New book explores how risk has shaped worldwide Covid-19 policy decisions

Olivia Miller
Picture by Unsplash

A new book written during the Covid-19 lockdown by Professor Andy Alaszewski, Emeritus Professor of Studies at the University’s Centre for Health Services Studies explores the ways in which policy makers in different countries used risk and how this shaped the choices they made during the first year of the pandemic.

COVID-19 and Risk: Policy Making in a Global Pandemic discusses the centrality of risk to the ways in which modern societies make sense of and respond to disasters such as global pandemics.

Professor Alaszewski wrote this short, rapid response book to examine how and why policy makers in countries with sophisticated health care systems, such as the UK and US, and who had ample warnings, failed to prevent the spread of Covid-19.

He draws upon decades of research into risk and the related concepts of trust and hope. He argues that policy makers tended to equate risk with probability. This meant that key elements of risk such as outcomes and risk categorisation did not get proper attention. For example, in the UK priorities for vaccination were decided by a committee of technical experts. There has been no real scrutiny and no public debate about the benefits of different priorities, such as protecting the vulnerable and breaking the chain of transmission versus ensuring social justice.

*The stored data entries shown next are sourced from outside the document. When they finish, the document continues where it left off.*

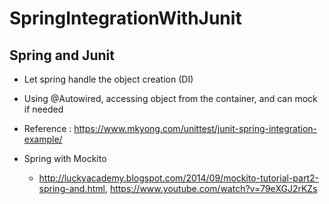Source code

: # SpringIntegrationWithJunit

## Spring and Junit
* Let spring handle the object creation (DI)
* Using @Autowired, accessing object from the container, and can mock if needed
* Reference : https://www.mkyong.com/unittest/junit-spring-integration-example/

* Spring with Mockito
  - http://luckyacademy.blogspot.com/2014/09/mockito-tutorial-part2-spring-and.html, https://www.youtube.com/watch?v=79eXGJ2rKZs
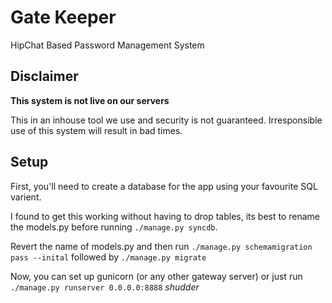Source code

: Gate Keeper
=========

HipChat Based Password Management System

## Disclaimer

**This system is not live on our servers**

This in an inhouse tool we use and security is not guaranteed.
Irresponsible use of this system will result in bad times.

## Setup

First, you'll need to create a database for the app using your favourite SQL
varient.

I found to get this working without having to drop tables, its best to rename
the models.py before running `./manage.py syncdb`.

Revert the name of models.py and then run `./manage.py schemamigration pass --inital`
followed by `./manage.py migrate`

Now, you can set up gunicorn (or any other gateway server) or just run
`./manage.py runserver 0.0.0.0:8888` *shudder*
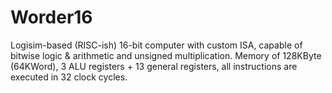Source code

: # Worder16
Logisim-based (RISC-ish) 16-bit computer with custom ISA, capable of bitwise logic &amp; arithmetic and unsigned multiplication. Memory of 128KByte (64KWord), 3 ALU registers + 13 general registers, all instructions are executed in 32 clock cycles.
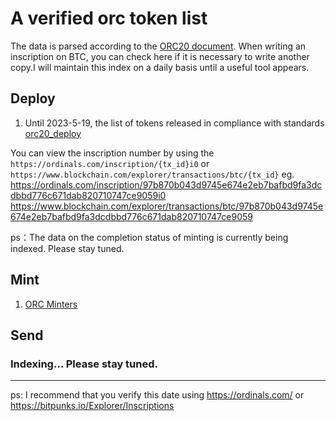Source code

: # A verified orc token list

The data is parsed according to the [ORC20 document](https://docs.orc20.org/operations). When writing an inscription on BTC, you can check here if it is necessary to write another copy.I will maintain this index on a daily basis until a useful tool appears.
## Deploy
1. Until 2023-5-19, the list of tokens released in compliance with standards [orc20_deploy](orc20_token_deploy.csv)

You can view the inscription number by using the `https://ordinals.com/inscription/{tx_id}i0` or `https://www.blockchain.com/explorer/transactions/btc/{tx_id}`
eg. https://ordinals.com/inscription/97b870b043d9745e674e2eb7bafbd9fa3dcdbbd776c671dab820710747ce9059i0 
https://www.blockchain.com/explorer/transactions/btc/97b870b043d9745e674e2eb7bafbd9fa3dcdbbd776c671dab820710747ce9059

ps：The data on the completion status of minting is currently being indexed. Please stay tuned.

## Mint
1. [ORC Minters](orc20_orc_minters.csv)

## Send
  ###  Indexing... Please stay tuned.

---

ps: I recommend that you verify this date using  https://ordinals.com/  or https://bitpunks.io/Explorer/Inscriptions 



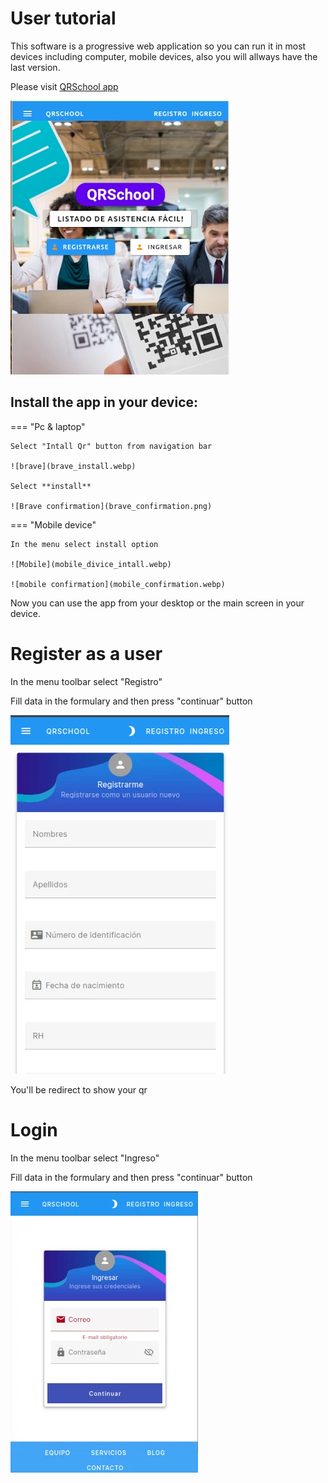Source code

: # User tutorial

This software is a progressive web application so you can run it in most devices including computer, mobile devices, also you will allways have the last version.

Please visit [QRSchool app](https://qrschoolapp.gestionhseq.com)

![home](home.webp)

## Install the app in your device:


=== "Pc & laptop"

    Select "Intall Qr" button from navigation bar

    ![brave](brave_install.webp)

    Select **install**

    ![Brave confirmation](brave_confirmation.png)


=== "Mobile device"

    In the menu select install option

    ![Mobile](mobile_divice_intall.webp)

    ![mobile confirmation](mobile_confirmation.webp)

Now you can use the app from your desktop or the main screen in your device.

# Register as a user

In the menu toolbar select "Registro"

Fill data in the formulary and then press "continuar" button

![Register](register_formulary.webp)

You'll be redirect to show your qr

# Login

In the menu toolbar select "Ingreso"

Fill data in the formulary and then press "continuar" button

![Login](login.webp)
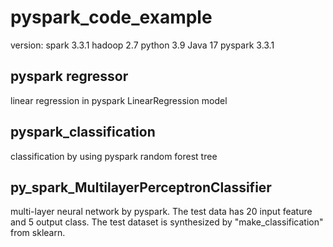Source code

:# pyspark_code_example
version: spark 3.3.1 hadoop 2.7 python 3.9 Java 17 pyspark 3.3.1
## pyspark regressor 
linear regression in pyspark LinearRegression model
## pyspark_classification 
classification by using pyspark random forest tree
## py_spark_MultilayerPerceptronClassifier 
multi-layer neural network by pyspark. The test data has 20 input feature and 5 output class. The test dataset is synthesized by "make_classification" from sklearn.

Professor Alaszewski said: ‘The Covid-19 pandemic is man-made, not a natural disaster. Countries such as Taiwan and New Zealand that framed Covid-19 as a SARS-like disease, concentrated on preventing transmission of the virus and developing trust and effective communication with their populations. They are nearly Covid free. Countries such as the UK and US that framed Covid-19 as seasonal flu, allowing even encouraging the virus to spread in their populations to achieve herd immunity. In these countries trust between policy maker and the population was undermined by mixed messaging about the virus, tension between political leaders and medical experts about how to deal with the virus and a failure to impose sanctions on public figures who broke the lockdown rules.

‘The failures of these policies and their impact on individuals and their families forms a central theme in the media coverage of the pandemic. The mass media have used a narrative matrix that combines statistics with individual stories. These stories have highlighted the suffering caused by the pandemic and allocated blame. This coverage is starting to feed into more formal inquiries into the ways in which policy makers in countries such as the US and UK failed to identify and manage the risks of Covid-19.’

COVID-19 and Risk: Policy Making in a Global Pandemic is published by Policy Press and will be released on Tuesday 9 March 2021. The book is being published as part of Policy Press’ Rapid Response series in e-book format.